You may find that Internet Explorer will warn you every time you try to access a PDF file that is on your own computer. Even though you have IE set to load PDF files on the web, by default, IE considers your own hard disk and CD-ROM drive to be less secure than the Internet.

You have four options:

Option 1: Click Allow Blocked Content Each Time

When you select any document, the IE information bar will appear. Click anywhere on the bar and select Allow Blocked Content as shown below:

You will receive another warning that some active content may harm your computer. Remember that the "active content" in this case is just an Adobe Acrobat document being viewed through the Adobe Acrobat Reader that you have already installed.

Option 2: Adjust IE Security Settings

You can set Internet Explorer to stop warning you by setting one or two options. Go to Tools/Internet Options

Then select Advanced and scroll down to the security area:

If you will only be viewing from the CD or DVD, then check "Allow active content from CDs to run on My Computer". If you wish to copy the museum CD/DVD to your hard disk and browse from there, then check "Allow active content to run in files on My Computer".

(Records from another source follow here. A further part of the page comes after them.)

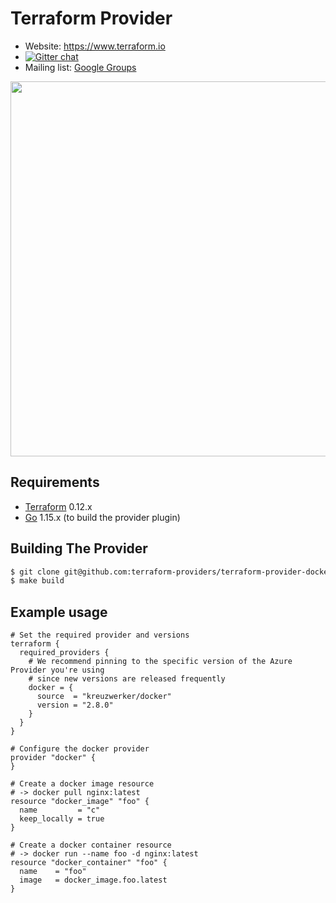 # Terraform Provider

- Website: https://www.terraform.io
- [![Gitter chat](https://badges.gitter.im/hashicorp-terraform/Lobby.png)](https://gitter.im/hashicorp-terraform/Lobby)
- Mailing list: [Google Groups](http://groups.google.com/group/terraform-tool)

<img src="https://cdn.rawgit.com/hashicorp/terraform-website/master/content/source/assets/images/logo-hashicorp.svg" width="600px">

## Requirements
-	[Terraform](https://www.terraform.io/downloads.html) 0.12.x
-	[Go](https://golang.org/doc/install) 1.15.x (to build the provider plugin)

## Building The Provider

```sh
$ git clone git@github.com:terraform-providers/terraform-provider-docker
$ make build
```

## Example usage
```hcl
# Set the required provider and versions
terraform {
  required_providers {
    # We recommend pinning to the specific version of the Azure Provider you're using
    # since new versions are released frequently
    docker = {
      source  = "kreuzwerker/docker"
      version = "2.8.0"
    }
  }
}

# Configure the docker provider
provider "docker" {
}

# Create a docker image resource
# -> docker pull nginx:latest
resource "docker_image" "foo" {
  name         = "c"
  keep_locally = true
}

# Create a docker container resource
# -> docker run --name foo -d nginx:latest
resource "docker_container" "foo" {
  name    = "foo"
  image   = docker_image.foo.latest
}
```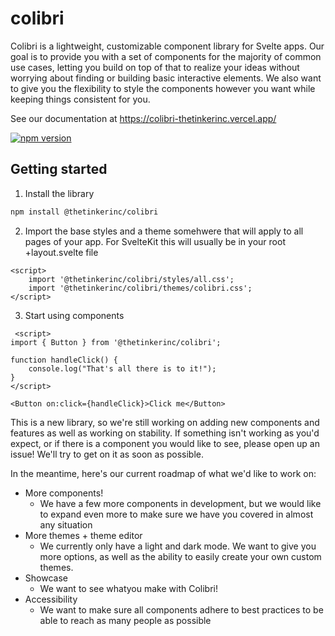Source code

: # colibri

Colibri is a lightweight, customizable component library for Svelte apps. Our goal is to provide you with a set of components for the majority of common use cases, letting you build on top of that to realize your ideas without worrying about finding or building basic interactive elements. We also want to give you the flexibility to style the components however you want while keeping things consistent for you.

See our documentation at https://colibri-thetinkerinc.vercel.app/

[![npm version](https://badge.fury.io/js/@thetinkerinc%2Fcolibri.svg)](https://badge.fury.io/js/@thetinkerinc%2Fcolibri)

## Getting started

1.  Install the library

```bash
npm install @thetinkerinc/colibri
```

2.  Import the base styles and a theme somehwere that will apply to all pages of your app.
    For SvelteKit this will usually be in your root +layout.svelte file

```svelte
<script>
    import '@thetinkerinc/colibri/styles/all.css';
    import '@thetinkerinc/colibri/themes/colibri.css';
</script>
```

3. Start using components

```svelte
 <script>
import { Button } from '@thetinkerinc/colibri';

function handleClick() {
    console.log("That's all there is to it!");
}
</script>

<Button on:click={handleClick}>Click me</Button>
```

This is a new library, so we're still working on adding new components and features as well as working on stability. If something isn't working as you'd expect, or if there is a component you would like to see, please open up an issue! We'll try to get on it as soon as possible.

In the meantime, here's our current roadmap of what we'd like to work on:

- More components!
  - We have a few more components in development, but we would like to expand even more to make sure we have you covered in almost any situation
- More themes + theme editor
  - We currently only have a light and dark mode. We want to give you more options, as well as the ability to easily create your own custom themes.
- Showcase
  - We want to see whatyou make with Colibri!
- Accessibility
  - We want to make sure all components adhere to best practices to be able to reach as many people as possible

Option 3: Use a Different Browser

At the time of this writing, browsers such as Firefox, Mozilla, Opera, Konqueror, and Safari, do not attempt to protect you from your own local document files.

Option 4: Use Acrobat Reader Directly

Use Windows explorer to navigate to the PDF of your choice and double click on it. Oddly, Windows has no concern about launching the same PDF file in Windows Explorer that it wants to protect you from launching in Internet Explorer.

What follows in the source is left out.